Code and results referred here are present in mmpataki/tensor.benchmark, you can get them and reproduce the results on your computer by -
# clone the repo, cd & pull
$ git clone https://github.com/mmpataki/tensor.benchmark; cd tensor.benchmark; git pull
# checkout the branch used for this part
$ git checkout p2-java-assembly-and-task-pinning
# build the benchmark
$ mvn clean package
In this part, we will check the code generated by the JIT compiler and try some optimizations based on that. JVM can print the binary code generated by these compilers using a disassembler plugin named hsdis. You can download it from internet or build on your own (Steps at the end)
Once you have hsdis in place, asking the JVM to disassemble and print the assembly is just adding a cmdline option.
java \
-XX:+UnlockDiagnosticVMOptions \
-XX:CompileCommand=print,com.mpataki.Tensor4DBenchmark::realTest \
-jar target/benchmarks.jar
Compiler output from my machine are here
Reading the assembly
The assembly is too large to read in the raw format (too many brnaches), so with the help of ChatGPT I created a python script which will render it as a graph. The script can be found here. To use it, run the below command and paste the output in GraphViz online
cat c2-compiled-realTest.S | python asm_cfg.py
OR
You can see the complete graph here - Control-Flow-Graph-of-generated-assembly
For curious readers - the generated assembly has too much of validation and error handling, you can take help of ChatGPT to understand it. I was really surprised when it asked me whether this was generated by JVM without even providing comments.

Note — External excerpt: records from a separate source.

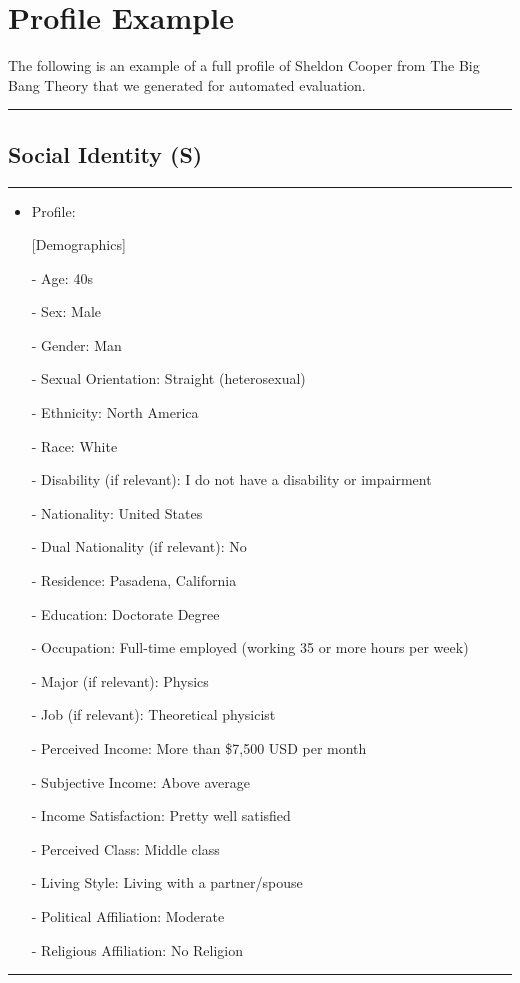 \section{Profile Example}
The following is an example of a full profile of Sheldon Cooper from The Big Bang Theory that we generated for automated evaluation. 

\label{sec:appendix_profile_example}
\noindent\rule{\columnwidth}{0.3mm}
\subsection{Social Identity (S)}
\label{sec:appendix_profile_example_S_A1}
\noindent\rule{\columnwidth}{0.3mm}
\begin{itemize}
\item Profile:

[Demographics]

- Age: 40s

- Sex: Male

- Gender: Man

- Sexual Orientation: Straight (heterosexual)

- Ethnicity: North America

- Race: White

- Disability (if relevant): I do not have a disability or impairment

- Nationality: United States

- Dual Nationality (if relevant): No

- Residence: Pasadena, California

- Education: Doctorate Degree

- Occupation: Full-time employed (working 35 or more hours per week)

- Major (if relevant): Physics

- Job (if relevant): Theoretical physicist

- Perceived Income: More than \$7,500 USD per month

- Subjective Income: Above average

- Income Satisfaction: Pretty well satisfied

- Perceived Class: Middle class

- Living Style: Living with a partner/spouse

- Political Affiliation: Moderate

- Religious Affiliation: No Religion
\label{tab:demo}
\end{itemize}

\noindent\rule{\columnwidth}{0.3mm}
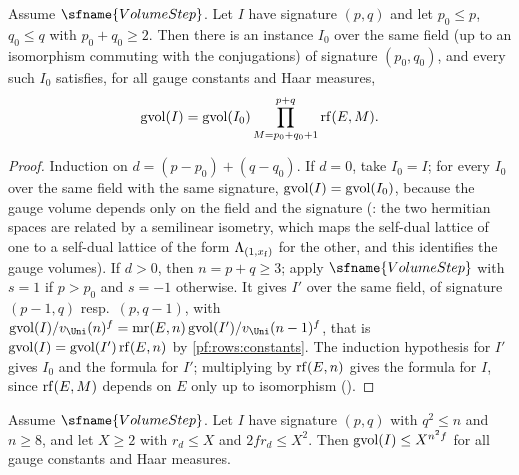 \begin{lemma}\label{pf:rows:volratio}
Assume $\sfname{VolumeStep}$. Let $I$ have signature $(p,q)$ and let $p_0\le p$, $q_0\le q$ with $p_0+q_0\ge2$. Then there is
an instance $I_0$ over the same field (up to an isomorphism commuting with the conjugations) of signature $(p_0,q_0)$, and
every such $I_0$ satisfies, for all gauge constants and Haar measures,
\[
\operatorname{gvol}(I)=\operatorname{gvol}(I_0)\prod_{M=p_0+q_0+1}^{p+q}\operatorname{rf}(E,M).
\]
\end{lemma}

\begin{proof}
Induction on $d=(p-p_0)+(q-q_0)$. If $d=0$, take $I_0=I$; for every $I_0$ over the same field with the same signature,
$\operatorname{gvol}(I)=\operatorname{gvol}(I_0)$, because the gauge volume depends only on the field and the signature
(: the two hermitian spaces are related by a
semilinear isometry, which maps the self-dual lattice of one to a self-dual lattice of the form $\Lambda_{(1,x_{\mathrm f})}$
for the other, and this identifies the gauge volumes). If $d>0$, then $n=p+q\ge3$; apply
$\sfname{VolumeStep}$ with $s=1$ if $p>p_0$ and $s=-1$ otherwise. It gives $I'$ over the same field, of signature $(p-1,q)$
resp.\ $(p,q-1)$, with $\rowsgv(I)/\rowsvU(n)^f=\rowsmr(E,n)\rowsgv(I')/\rowsvU(n-1)^f$, that is
$\operatorname{gvol}(I)=\operatorname{gvol}(I')\operatorname{rf}(E,n)$ by \cref{pf:rows:constants}. The induction hypothesis for $I'$ gives $I_0$ and
the formula for $I'$; multiplying by $\operatorname{rf}(E,n)$ gives the formula for $I$, since $\operatorname{rf}(E,M)$ depends on $E$ only up
to isomorphism ().
\end{proof}

\begin{lemma}\label{pf:rows:absvol}
Assume $\sfname{VolumeStep}$. Let $I$ have signature $(p,q)$ with $q^2\le n$ and $n\ge8$, and let $X\ge2$ with
$r_d\le X$ and $2fr_d\le X^2$. Then $\operatorname{gvol}(I)\le X^{n^2f}$ for all gauge constants and Haar measures.
\end{lemma}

In this big CFG, the hotspot (our array access code) is the below sub graph.

Few notes on above graph
- Notice the blocks - 1, 2, 3, 4. They seem to be calculating the indexes and accessing sub arrays.
- All these blocks have index-validations so when there is a validation failure, they branch to left side blocks - 6, 7, 8, 9.
- Block 5 is doing the real operation - access the element and add to sum variable.
A side-note on Java pointers and object layout
Compressed pointers
Even if we run a 64 bit JVM, by default, for small heap sizes (<32G) the references to objects are 32 bit. These are called compressed pointers. They help JVM lower the memory footprint for most applications (you can disable it too).
Compressing a pointer is as simple as shifting it left by 3 bits (shl) and expanding is multiplyng by 8 (or right shift 3 bits).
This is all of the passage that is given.